Liam nodded and pointed. “There go the last of the French troops, most likely the demolition team, and there – on horseback – that must be the commander. Not much chance we’ll catch them now.”
General Forbes, unable to sleep, was drinking a concoction of ground hartshorn mixed in beer, a mixture his surgeon suggested. While unsure how much good the drink was doing him, it was certainly better than being bled, or purged. He had the mug to his lips when the first explosion surprised him, the mug falling from his grasp and spilling on his blanket. “God’s bollocks, the French bastard blew the fort,” he said to the doctor, “go find Colonel Washington. I need to know the extent of the damage, and the whereabouts of the French.”

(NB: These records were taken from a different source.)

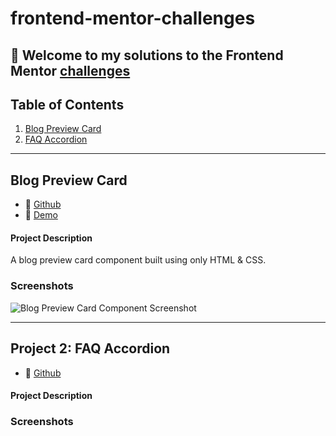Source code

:# frontend-mentor-challenges

👋 Welcome to my solutions to the Frontend Mentor [challenges](https://www.frontendmentor.io/challenges)
---------------------------------------------------------------------------------
## Table of Contents

1. [Blog Preview Card](#blog-preview-card)
2. [FAQ Accordion](#faq-accordion)

---------------------------------------------------------------------------------

## Blog Preview Card <a name="blog-preview-card"></a>

- 👾 [Github](https://github.com/UnionPAC/blog-preview-card)
- 🔗 [Demo](https://unionpac.github.io/blog-preview-card/)

#### Project Description
A blog preview card component built using only HTML & CSS.

### Screenshots

![Blog Preview Card Component Screenshot](/images/blog-preview-card.png")

---------------------------------------------------------------------------------
## Project 2: FAQ Accordion <a name="faq-accordion"></a>

- 👾 [Github](https://github.com/UnionPAC/faq-accordion)

#### Project Description

### Screenshots



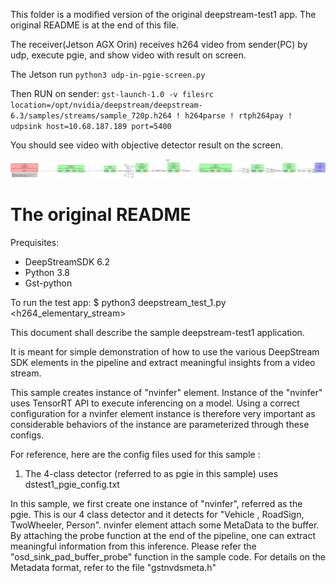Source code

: This folder is a modified version of the original deepstream-test1 app. The original README is at the end of this file.

The receiver(Jetson AGX Orin) receives h264 video from sender(PC) by udp, execute pgie, and show video with result on screen.

The Jetson run
``
python3 udp-in-pgie-screen.py
``

Then RUN on sender:
``
gst-launch-1.0 -v filesrc location=/opt/nvidia/deepstream/deepstream-6.3/samples/streams/sample_720p.h264 ! h264parse ! rtph264pay ! udpsink host=10.68.187.189 port=5400
``

You should see video with objective detector result on the screen.


![pipeline](https://github.com/liuhao-97/deepstream_python_apps/blob/nvaie-3.0/apps/udp-in-pgie-screen/pipeline.png)



# The original README

Prequisites:
- DeepStreamSDK 6.2
- Python 3.8
- Gst-python

To run the test app:
  $ python3 deepstream_test_1.py <h264_elementary_stream>

This document shall describe the sample deepstream-test1 application.

It is meant for simple demonstration of how to use the various DeepStream SDK
elements in the pipeline and extract meaningful insights from a video stream.

This sample creates instance of "nvinfer" element. Instance of
the "nvinfer" uses TensorRT API to execute inferencing on a model. Using a
correct configuration for a nvinfer element instance is therefore very
important as considerable behaviors of the instance are parameterized
through these configs.

For reference, here are the config files used for this sample :
1. The 4-class detector (referred to as pgie in this sample) uses
    dstest1_pgie_config.txt

In this sample, we first create one instance of "nvinfer", referred as the pgie.
This is our 4 class detector and it detects for "Vehicle , RoadSign, TwoWheeler,
Person".
nvinfer element attach some MetaData to the buffer. By attaching
the probe function at the end of the pipeline, one can extract meaningful
information from this inference. Please refer the "osd_sink_pad_buffer_probe"
function in the sample code. For details on the Metadata format, refer to the
file "gstnvdsmeta.h"

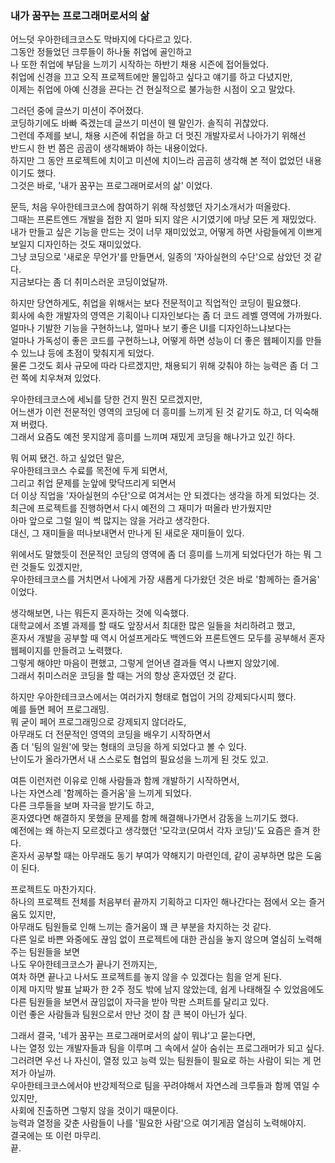 ### 내가 꿈꾸는 프로그래머로서의 삶

어느덧 우아한테크코스도 막바지에 다다르고 있다.  
그동안 정들었던 크루들이 하나둘 취업에 골인하고  
나 또한 취업에 부담을 느끼기 시작하는 하반기 채용 시즌에 접어들었다.  
취업에 신경을 끄고 오직 프로젝트에만 몰입하고 싶다고 얘기를 하고 다녔지만,  
이제는 취업에 아예 신경을 끈다는 건 현실적으로 불가능한 시점이 오고 말았다.

그러던 중에 글쓰기 미션이 주어졌다.  
코딩하기에도 바빠 죽겠는데 글쓰기 미션이 웬 말인가. 솔직히 귀찮았다.  
그런데 주제를 보니, 채용 시즌에 취업을 하고 더 멋진 개발자로서 나아가기 위해선  
반드시 한 번 쯤은 곰곰이 생각해봐야 하는 내용이었다.  
하지만 그 동안 프로젝트에 치이고 미션에 치이느라 곰곰히 생각해 본 적이 없었던 내용이기도 했다.  
그것은 바로, '내가 꿈꾸는 프로그래머로서의 삶' 이었다.

문득, 처음 우아한테크코스에 참여하기 위해 작성했던 자기소개서가 떠올랐다.  
그때는 프론트엔드 개발을 접한 지 얼마 되지 않은 시기였기에 마냥 모든 게 재밌었다.  
내가 만들고 싶은 기능을 만드는 것이 너무 재미있었고, 어떻게 하면 사람들에게 이쁘게 보일지 디자인하는 것도 재미있었다.  
그냥 코딩으로 '새로운 무언가'를 만들면서, 일종의 '자아실현의 수단'으로 삼았던 것 같다.  
지금보다는 좀 더 취미스러운 코딩이었달까.

하지만 당연하게도, 취업을 위해서는 보다 전문적이고 직업적인 코딩이 필요했다.  
회사에 속한 개발자의 영역은 기획이나 디자인보다는 좀 더 코드 레벨 영역에 가까웠다.  
얼마나 기발한 기능을 구현하느냐, 얼마나 보기 좋은 UI를 디자인하느냐보다는  
얼마나 가독성이 좋은 코드를 구현하느냐, 어떻게 하면 성능이 더 좋은 웹페이지를 만들 수 있느냐 등에 초점이 맞춰지게 되었다.  
물론 그것도 회사 규모에 따라 다르겠지만, 채용되기 위해 갖춰야 하는 능력은 좀 더 그런 쪽에 치우쳐져 있었다.

우아한테크코스에 세뇌를 당한 건지 뭔진 모르겠지만,  
어느샌가 이런 전문적인 영역의 코딩에 더 흥미를 느끼게 된 것 같기도 하고, 더 익숙해져 버렸다.  
그래서 요즘도 예전 못지않게 흥미를 느끼며 재밌게 코딩을 해나가고 있긴 하다.

뭐 어찌 됐건. 하고 싶었던 말은,  
우아한테크코스 수료를 목전에 두게 되면서,  
그리고 취업 문제를 눈앞에 맞닥뜨리게 되면서  
더 이상 직업을 '자아실현의 수단'으로 여겨서는 안 되겠다는 생각을 하게 되었다는 것.  
최근에 프로젝트를 진행하면서 다시 예전의 그 재미가 떠올라 반가웠지만  
아마 앞으로 그럴 일이 썩 많지는 않을 거라고 생각한다.  
대신, 그 재미들을 떠나보내면서 만나게 된 새로운 재미들이 있다.

위에서도 말했듯이 전문적인 코딩의 영역에 좀 더 흥미를 느끼게 되었다던가 하는 뭐 그런 것들도 있겠지만,  
우아한테크코스를 거치면서 나에게 가장 새롭게 다가왔던 것은 바로 '함께하는 즐거움' 이었다.

생각해보면, 나는 뭐든지 혼자하는 것에 익숙했다.  
대학교에서 조별 과제를 할 때도 앞장서서 최대한 많은 일들을 처리하려고 했고,  
혼자서 개발을 공부할 때 역시 어설프게라도 백엔드와 프론트엔드 모두를 공부해서 혼자 웹페이지를 만들려고 노력했다.  
그렇게 해야만 마음이 편했고, 그렇게 얻어낸 결과들 역시 나쁘지 않았기에.  
그래서 취미스러운 코딩을 할 때는 거의 항상 혼자였던 것 같다.

하지만 우아한테크코스에서는 여러가지 형태로 협업이 거의 강제되다시피 했다.  
예를 들면 페어 프로그래밍.  
뭐 굳이 페어 프로그래밍으로 강제되지 않더라도,  
아무래도 더 전문적인 영역의 코딩을 배우기 시작하면서  
좀 더 '팀의 일원'에 맞는 형태의 코딩을 하게 되었다고 볼 수 있다.  
난이도가 올라가면서 내 스스로도 협업의 필요성을 느끼게 된 것도 있고.

여튼 이런저런 이유로 인해 사람들과 함께 개발하기 시작하면서,  
나는 자연스레 '함께하는 즐거움'을 느끼게 되었다.  
다른 크루들을 보며 자극을 받기도 하고,  
혼자였다면 해결하지 못했을 문제를 함께 해결해나가면서 감동을 느끼기도 했다.  
예전에는 왜 하는지 모르겠다고 생각했던 '모각코(모여서 각자 코딩)'도 요즘은 즐겨 한다.  
혼자서 공부할 때는 아무래도 동기 부여가 약해지기 마련인데, 같이 공부하면 많은 도움이 된다.

프로젝트도 마찬가지다.  
하나의 프로젝트 전체를 처음부터 끝까지 기획하고 디자인 해나간다는 점에서 오는 즐거움도 있지만,  
아무래도 팀원들로 인해 느끼는 즐거움이 꽤 큰 부분을 차지하는 것 같다.  
다른 일로 바쁜 와중에도 끊임 없이 프로젝트에 대한 관심을 놓지 않으며 열심히 노력해주는 팀원들을 보면  
나도 우아한테크코스가 끝나기 전까지는,  
여차 하면 끝나고 나서도 프로젝트를 놓지 않을 수 있겠다는 힘을 얻게 된다.  
이제 마지막 발표 날짜가 한 2주 정도 밖에 남지 않았는데, 쉽게 나태해질 수 있었음에도  
다른 팀원들을 보면서 끊임없이 자극을 받아 막판 스퍼트를 달리고 있다.  
이런 좋은 사람들과 팀원으로서 만난 것이 참 큰 복이 아닌가 싶다.

그래서 결국, '네가 꿈꾸는 프로그래머로서의 삶이 뭐냐'고 묻는다면,  
나는 열정 있는 개발자들과 팀을 이루며 그 속에서 살아 숨쉬는 프로그래머가 되고 싶다.  
그러려면 우선 나 자신이, 열정 있고 능력 있는 팀원들이 필요로 하는 사람이 되는 게 먼저가 아닐까.  
우아한테크코스에서야 반강제적으로 팀을 꾸려야해서 자연스레 크루들과 함께 엮일 수 있지만,  
사회에 진출하면 그렇지 않을 것이기 때문이다.  
능력과 열정을 갖춘 사람들이 나를 '필요한 사람'으로 여기게끔 열심히 노력해야지.  
결국에는 또 이런 마무리.  
끝.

Washington and a platoon of infantry crossed the Allegheny, and met up with Liam’s patrol. He saw Liam conferring with Wahta and Markus, who then ran in the direction taken by the French away from the fort. “Well, Colonel, that surely was a rude way to wake up. Two Birds told me this might happen, but I thought the French would at least put up a fight.”
“From what I can see,” replied Washington, “most of the fort itself is burning, though there are some buildings outside the walls that are still standing. I hope your friend Two Birds made it out of there.”
“Climb on down from your horse, Colonel, sir,” said Sergeant Mulhern, “I have the boys making coffee, and it will be a while before Wahta and Markus return with news of the French.”
Liam held the halter while the Colonel clambered out of the saddle. “I wouldn’t be worrying too much about old Two Birds. I’m guessing the rascal will be there to greet us in the morning, probably draped in a Union Jack.”
This elicited a chuckle from Washington. “I look forward to making his acquaintance.”
Wahta returned two hours later, bearing the bloody body of Markus in his arms. He laid him gently down, and said only, “Huritt.” Daniel and Liam looked at the scalped and mutilated form of their friend. Tears streamed down Daniel’s face, but Liam stood like a stone, his face a mask of hatred.
“What happened?” growled Liam.
Wahta met Liam’s eyes. “We split up when we reached the trees. I went ahead, to see if I could find the beginning of the French soldiers. Markus stayed behind, to see if others were lagging. I was on my way back when I heard him scream. Huritt had followed us, and taken Markus by surprise. When I saw Huritt, he was scalping Markus. He saw me, but disappeared into the shadows, waving the scalp in triumph before I could take a shot at him. I am sorry, brother.”
Washington came over, knelt, and covered the body with a blanket. He looked at Wahta, and asked, “What about the French?”
“They are too far away for pursuit. They are moving quickly toward Fort Machault.”
General Forbes arrived at the ruins of the fort in the morning, the dysentery having kept him up most of the night. “Gentlemen, we will need to rebuild this fort. It is the key to controlling the Ohio, but it is too late in the season for the entire army to stay here. Therefore, I will return to Ligonier with most of the troops. Those who stay will start building Fort Pitt. Colonel Washington, I must ask you to make all possible speed, and take the news of our victory to Philadelphia. Please take what men you need. Now, if you will excuse me, gentlemen, I feel my strength ebbing, and desire to sleep.”
Washington looked at Liam and Daniel, and said, “I would have you, along with Sergeant Mulhern and Wahta, accompany me back East.” Liam made to protest – his desire was to follow Huritt – but Washington forestalled his response with a hand on Liam’s shoulder, “I know how badly you want to catch up with that Shawnee, but I need your skills with me. The war is not over yet; there are still battles to be fought.”
Liam grasped Washington’s hand, and with one last look at his friend’s body, replied, “I will go with you.”